Bluffer's Guide
Cheltenham's own brewery
Battledown Brewery LLP The Keynsham Works, Keynsham Street, Cheltenham, GL52 6EJ
Bluffers Guide
How to sound like a brewing expert! A bluffer’s guide to the brewing process.
Our process starts with water, pure and simple, then we do our best to complicate that with some very old and peculiar words. For each gyle we charge the Hot Liquor Tun with liquor, and, if anything needs adding in the way of minerals etc, this is usually when it’s done. We’re lucky with ours, we don’t add anything, well hardly anything, - we’ve got to have some secrets. Some brewers burtonise the liquor, we don't. The liquor is heated up to the strike temperature. This is usually done overnight as watching this is as exciting as watching a kettle boil, well very similar really, only bigger, much bigger.

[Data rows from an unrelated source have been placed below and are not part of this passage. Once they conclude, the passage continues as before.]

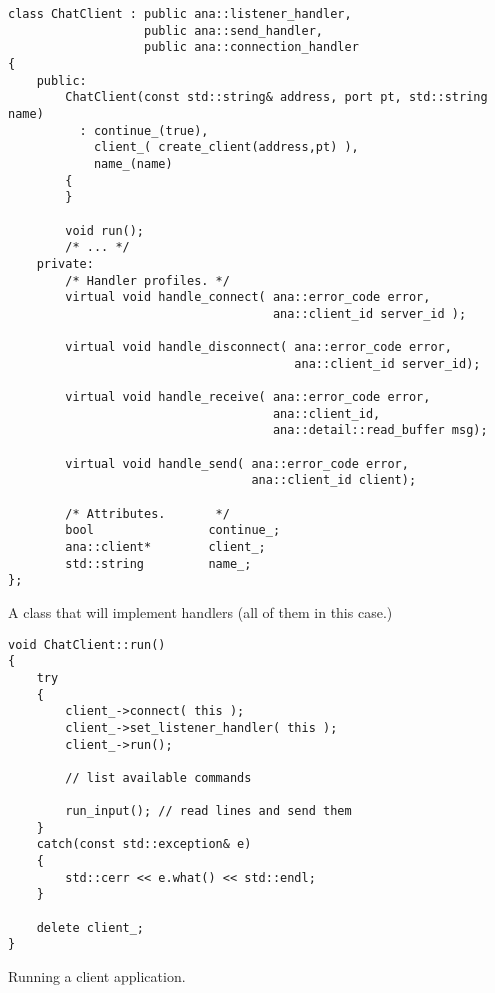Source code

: \documentclass[a4paper,12pt,english]{article}
\begin{document}
\begin{table}[!htb]
\lstset{language=C++}
\begin{lstlisting}[frame=single]
class ChatClient : public ana::listener_handler,
                   public ana::send_handler,
                   public ana::connection_handler
{
    public:
        ChatClient(const std::string& address, port pt, std::string name)
          : continue_(true),
            client_( create_client(address,pt) ),
            name_(name)
        {
        }
        
        void run();
        /* ... */
    private:
        /* Handler profiles. */
        virtual void handle_connect( ana::error_code error, 
                                     ana::client_id server_id );

        virtual void handle_disconnect( ana::error_code error, 
                                        ana::client_id server_id);

        virtual void handle_receive( ana::error_code error, 
                                     ana::client_id, 
                                     ana::detail::read_buffer msg);

        virtual void handle_send( ana::error_code error, 
                                  ana::client_id client);

        /* Attributes.       */
        bool                continue_;
        ana::client*        client_;
        std::string         name_;
};
\end{lstlisting}
\centering \caption{A class that will implement handlers (all of them in this case.)} 
\label{chatclient-decl}
\end{table}

\begin{table}[!htb]
\lstset{language=C++}
\begin{lstlisting}[frame=single]
void ChatClient::run()
{
    try
    {
        client_->connect( this );
        client_->set_listener_handler( this );
        client_->run();

        // list available commands

        run_input(); // read lines and send them
    }
    catch(const std::exception& e)
    {
        std::cerr << e.what() << std::endl;
    }

    delete client_;
}
\end{lstlisting}
\centering \caption{Running a client application.} 
\label{client-run}
\end{table}
\end{document}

A carefully measured amount of various barley malts is crushed and any adjuncts added, this grist is moved to the Mash Tun, where it is doughed-in with the hot liquor from the tun. The goods, are steeped, (the first runnings being added back to the top of the grain bed until they start to run clear) then sparged for an hour using more liquor to extract the sweet wort. This hot wort is pumped into the copper via the valentine and underback, and heated to a slow boil; bittering hops being added in various quantities at various times over the next two hours and aroma hops added towards the end of the boil. The boil continues until the required gravity (O.G.) is achieved, at which point the wort is rapidly cooled and, leaving the trub behind, moved into the fermenter where the yeast is pitched. Then, for about a week, we do virtually nothing, play cards, listen to the Archers that sort of thing. That’s about it! We might prime the casks with a small amount of brewing sugar, then we rack the green beer and bung the firkins or kilderkins and do nothing for another week or so, then, when we feel like it, we deliver them to the pub. The rest is up to you.